Es el momento de hacer
las maletas y pasar unos días en el balneario porque allí, con todas las
experiencias que esperan, también se halla el enfrentamiento con la normalidad,
el juego del cortejo ingenuo e inocente de un joven con otra chica, la
seguridad de que el tiempo que pasa no siempre se pierde entre las rendijas de
la espera. Puede que haya tardes de quietud que merezcan la pena pasarse en la
habitación, viendo el movimiento del sol mientras las preguntas no dejan de
acudir a la mente y se ponen en un papel que, con toda probabilidad, no llegará
mucho más allá de la papelera. Allí, en el ambiente sano e impoluto, se puede
mejorar de ese soplo al corazón que, sin tener mayor importancia, tanto
preocupa a las madres cuando el médico pronuncia el diagnóstico.

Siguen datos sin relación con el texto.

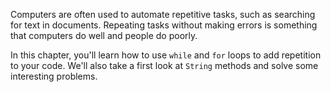 Computers are often used to automate repetitive tasks, such as searching for text in documents. Repeating tasks without making errors is something that computers do well and people do poorly.

In this chapter, you'll learn how to use `while` and `for` loops to add repetition to your code. We'll also take a first look at `String` methods and solve some interesting problems.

El sol sonríe
cuando la vida comienza a llamar a la puerta como si fuera el servicio de
habitaciones y todo parece una tostada con mantequilla y un croissant recién
hecho. Es el instante en el que hay que guardar la experiencia conseguida para
que, cuando sea menester, se tire de ella para reaccionar con la humanidad
necesaria, con el ímpetu justo, con la mirada sabia y serena y con la seguridad
de que todo se puede aprender de un modo natural, sin tapujos, pero sin
falsedades. Sin forzar nada. Sin hacer nada prohibido por los rincones. Sólo
con la tranquilidad de que es algo que no saldrá del polígono del deseo, de las
sábanas de telón, del día en que todo ese mundo de secretos ha alzado su velo
para mostrarse y para que el joven que un día será hombre vea que no hay nada
de especial en todo ello.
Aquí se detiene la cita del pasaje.